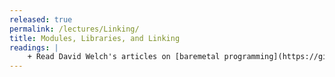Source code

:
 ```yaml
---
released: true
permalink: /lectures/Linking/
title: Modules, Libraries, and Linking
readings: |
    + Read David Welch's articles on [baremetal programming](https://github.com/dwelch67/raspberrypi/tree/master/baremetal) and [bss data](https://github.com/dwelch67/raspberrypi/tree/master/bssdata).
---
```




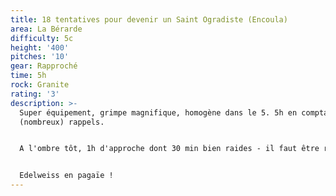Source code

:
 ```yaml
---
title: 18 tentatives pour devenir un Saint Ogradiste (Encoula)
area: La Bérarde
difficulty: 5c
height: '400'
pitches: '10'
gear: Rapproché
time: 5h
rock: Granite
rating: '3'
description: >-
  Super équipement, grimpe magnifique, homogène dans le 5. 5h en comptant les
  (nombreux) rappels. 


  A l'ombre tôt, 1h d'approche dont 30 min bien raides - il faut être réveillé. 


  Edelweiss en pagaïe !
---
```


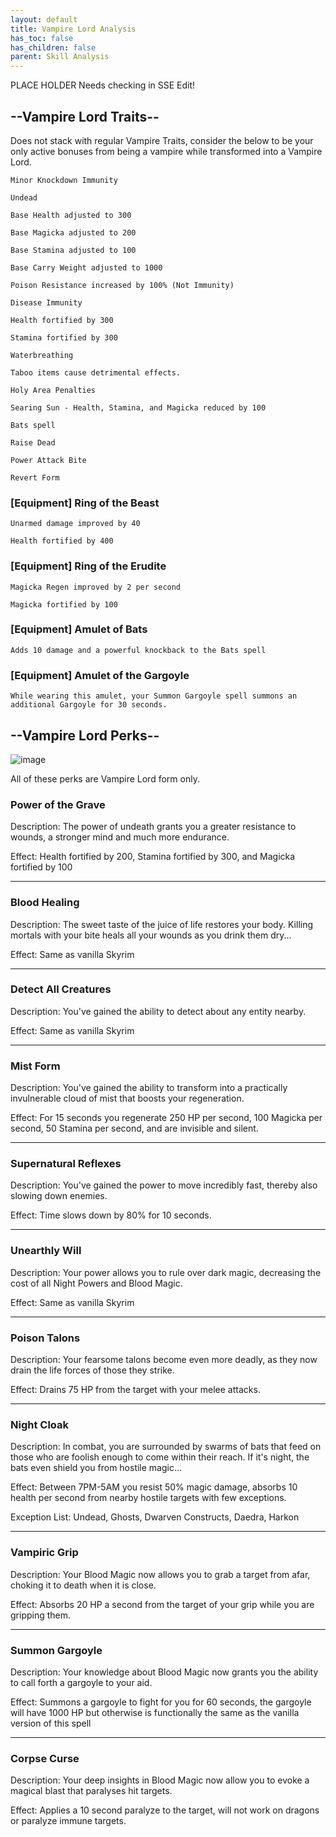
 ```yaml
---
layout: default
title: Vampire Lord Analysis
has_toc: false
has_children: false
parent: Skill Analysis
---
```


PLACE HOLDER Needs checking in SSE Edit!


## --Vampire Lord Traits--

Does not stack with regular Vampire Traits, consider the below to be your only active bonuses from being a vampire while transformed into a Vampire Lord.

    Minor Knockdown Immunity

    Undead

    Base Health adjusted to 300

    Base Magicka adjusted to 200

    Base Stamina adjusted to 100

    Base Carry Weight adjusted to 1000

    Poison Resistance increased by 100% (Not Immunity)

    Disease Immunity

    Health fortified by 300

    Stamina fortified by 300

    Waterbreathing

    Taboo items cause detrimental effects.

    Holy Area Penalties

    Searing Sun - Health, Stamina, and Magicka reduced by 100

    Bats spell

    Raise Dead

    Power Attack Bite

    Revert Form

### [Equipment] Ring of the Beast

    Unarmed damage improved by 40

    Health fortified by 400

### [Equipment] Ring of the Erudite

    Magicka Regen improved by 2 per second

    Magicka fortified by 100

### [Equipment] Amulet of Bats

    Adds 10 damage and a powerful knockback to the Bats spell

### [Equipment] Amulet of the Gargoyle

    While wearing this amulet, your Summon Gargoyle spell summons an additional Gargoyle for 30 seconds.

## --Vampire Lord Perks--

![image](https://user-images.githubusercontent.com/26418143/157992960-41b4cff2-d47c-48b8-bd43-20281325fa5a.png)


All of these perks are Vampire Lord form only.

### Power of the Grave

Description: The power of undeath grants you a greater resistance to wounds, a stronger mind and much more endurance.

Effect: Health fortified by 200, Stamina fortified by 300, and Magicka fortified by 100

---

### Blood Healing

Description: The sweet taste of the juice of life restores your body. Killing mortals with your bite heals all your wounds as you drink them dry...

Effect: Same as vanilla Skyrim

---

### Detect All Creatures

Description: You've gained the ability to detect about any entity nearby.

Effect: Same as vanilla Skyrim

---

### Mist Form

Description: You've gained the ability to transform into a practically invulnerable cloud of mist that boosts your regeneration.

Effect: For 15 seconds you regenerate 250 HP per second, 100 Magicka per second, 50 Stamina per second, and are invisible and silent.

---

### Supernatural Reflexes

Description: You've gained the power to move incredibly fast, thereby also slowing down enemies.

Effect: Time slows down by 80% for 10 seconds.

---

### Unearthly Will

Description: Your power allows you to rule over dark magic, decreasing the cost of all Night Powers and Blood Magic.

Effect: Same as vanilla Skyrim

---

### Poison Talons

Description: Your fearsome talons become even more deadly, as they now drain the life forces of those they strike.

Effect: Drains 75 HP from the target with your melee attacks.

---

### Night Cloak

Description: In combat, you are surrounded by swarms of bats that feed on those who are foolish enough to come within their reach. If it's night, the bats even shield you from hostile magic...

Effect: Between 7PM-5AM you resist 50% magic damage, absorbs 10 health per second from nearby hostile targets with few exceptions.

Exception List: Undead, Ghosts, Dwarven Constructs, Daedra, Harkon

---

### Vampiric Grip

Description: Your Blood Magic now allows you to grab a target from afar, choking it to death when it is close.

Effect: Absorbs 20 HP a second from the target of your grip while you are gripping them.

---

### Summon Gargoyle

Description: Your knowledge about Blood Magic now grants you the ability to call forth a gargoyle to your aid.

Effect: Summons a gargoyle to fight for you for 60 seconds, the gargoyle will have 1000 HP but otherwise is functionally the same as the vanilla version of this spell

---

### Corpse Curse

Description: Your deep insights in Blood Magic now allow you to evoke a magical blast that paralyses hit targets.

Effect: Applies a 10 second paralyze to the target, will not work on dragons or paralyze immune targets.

▶ WORK REQUIRED: From the line holding "Disease Immunity" to the line holding "### Power of the Grave", inclusive, restate each line above exactly as written.

▶ TASK OUTPUT:
    Disease Immunity

    Health fortified by 300

    Stamina fortified by 300

    Waterbreathing

    Taboo items cause detrimental effects.

    Holy Area Penalties

    Searing Sun - Health, Stamina, and Magicka reduced by 100

    Bats spell

    Raise Dead

    Power Attack Bite

    Revert Form

### [Equipment] Ring of the Beast

    Unarmed damage improved by 40

    Health fortified by 400

### [Equipment] Ring of the Erudite

    Magicka Regen improved by 2 per second

    Magicka fortified by 100

### [Equipment] Amulet of Bats

    Adds 10 damage and a powerful knockback to the Bats spell

### [Equipment] Amulet of the Gargoyle

    While wearing this amulet, your Summon Gargoyle spell summons an additional Gargoyle for 30 seconds.

## --Vampire Lord Perks--

![image](https://user-images.githubusercontent.com/26418143/157992960-41b4cff2-d47c-48b8-bd43-20281325fa5a.png)


All of these perks are Vampire Lord form only.

### Power of the Grave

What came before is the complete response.